Snow's work is in many collections including Art Gallery of Ontario (Toronto), Musée des Beaux-Arts (Montréal), National Gallery of Canada (Ottawa), Vancouver Art Gallery, Museum of Modern Art (New York), Philadelphia Museum of Art, Albright-Knox Art Gallery (Buffalo), Centre Georges-Pompidou (Paris), Ludwig Museum (Cologne & Vienna), Tate (London), and Museu d'Art Contemporani de Barcelona.
Snow has received numerous awards, including a Guggenheim Fellowship (1972) the Order of Canada (Officer, 1982; Companion, 2007), and the first Governor General's Award in Visual and Media Arts (2000) for cinema. Snow was made a Chevalier de l'ordre des arts et des lettres, France (1995), in 2004 he was awarded an honorary doctorate by the Université de Paris I, Panthéon-Sorbonne, and in 2011, he was awarded the Gershon Iskowitz Prize.
Vera Frenkel is among a small number of artists who have changed the way in which art is practiced in Canada.
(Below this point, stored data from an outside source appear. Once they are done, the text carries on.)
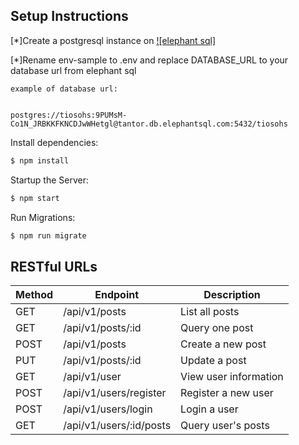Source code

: ## Setup Instructions

[*]Create a postgresql instance on [![elephant sql]](elephantsql.com)

[*]Rename env-sample to .env and replace DATABASE_URL to your database url from elephant sql

```example of database url:```

```url:postgres://username:password@tantor.db.elephantsql.com:5432/username 

postgres://tiosohs:9PUMsM-Co1N_JRBKKFKNCDJwWHetgl@tantor.db.elephantsql.com:5432/tiosohs

```
Install dependencies:

```sh
$ npm install
```

Startup the Server:

```sh
$ npm start
```

Run Migrations:

```sh
$ npm run migrate
```

## RESTful URLs

| Method | Endpoint | Description
| --- | --- | -- |
| GET | /api/v1/posts | List all posts |
| GET | /api/v1/posts/:id | Query one post |
| POST | /api/v1/posts | Create a new post |
| PUT | /api/v1/posts/:id | Update a post |
| GET | /api/v1/user | View user information |
| POST | /api/v1/users/register | Register a new user |
| POST | /api/v1/users/login | Login a user |
| GET | /api/v1/users/:id/posts | Query user's posts |
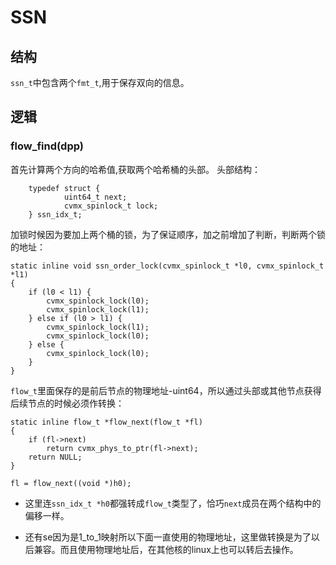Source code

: # SSN
## 结构
`ssn_t`中包含两个`fmt_t`,用于保存双向的信息。

## 逻辑
### flow_find(dpp)
首先计算两个方向的哈希值,获取两个哈希桶的头部。 头部结构：
```
	typedef struct {
			uint64_t next;
			cvmx_spinlock_t lock;
	} ssn_idx_t;
```

加锁时候因为要加上两个桶的锁，为了保证顺序，加之前增加了判断，判断两个锁的地址：
```
static inline void ssn_order_lock(cvmx_spinlock_t *l0, cvmx_spinlock_t *l1)
{
	if (l0 < l1) {
		cvmx_spinlock_lock(l0);
		cvmx_spinlock_lock(l1);
	} else if (l0 > l1) {
		cvmx_spinlock_lock(l1);
		cvmx_spinlock_lock(l0);
	} else {
		cvmx_spinlock_lock(l0);
	}
}
```

`flow_t`里面保存的是前后节点的物理地址-uint64，所以通过头部或其他节点获得后续节点的时候必须作转换：
```
static inline flow_t *flow_next(flow_t *fl)
{
	if (fl->next)
		return cvmx_phys_to_ptr(fl->next);
	return NULL;
}

fl = flow_next((void *)h0);
```
* 这里连`ssn_idx_t *h0`都强转成`flow_t`类型了，恰巧`next`成员在两个结构中的偏移一样。

* 还有se因为是1_to_1映射所以下面一直使用的物理地址，这里做转换是为了以后兼容。而且使用物理地址后，在其他核的linux上也可以转后去操作。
Her recombinant, exploratory practice, addressing themes of human migration, cultural memory, censorship and the bureaucratization of experience has produced works shown at documenta IX, Kassel; the Setagaya Art Museum, Tokyo; the National Gallery of Canada; MoMA, New York; Tate Britain; the Venice Biennale; the MAK, Vienna; the Freud Museum, London; the Martin-Gropius Bau, Berlin, and MOCCA, Toronto, among other key venues.
The Blue Train, her multi-screen video-photo-text work commissioned for Archival Dialogues, the Ryerson Image Centre's inaugural exhibition, has just been released in DVD/BluRay formats.
Recipient of honorary doctorates from the Nova Scotia College of Art and Design (1996) and the Emily Carr Institute (2004) Frenkel's honours include, among others, the Canada Council Molson Prize for the Arts, the Gershon Iskowitz Prize, the Bell Canada Award in Video Art, the Governor General's Award in Visual and Media Arts, followed by induction into the Royal Society: Academies of the Arts, Humanities and Sciences, a rare honour for an artist, and the International Digital Media and Arts Association Pioneering Achievement Award.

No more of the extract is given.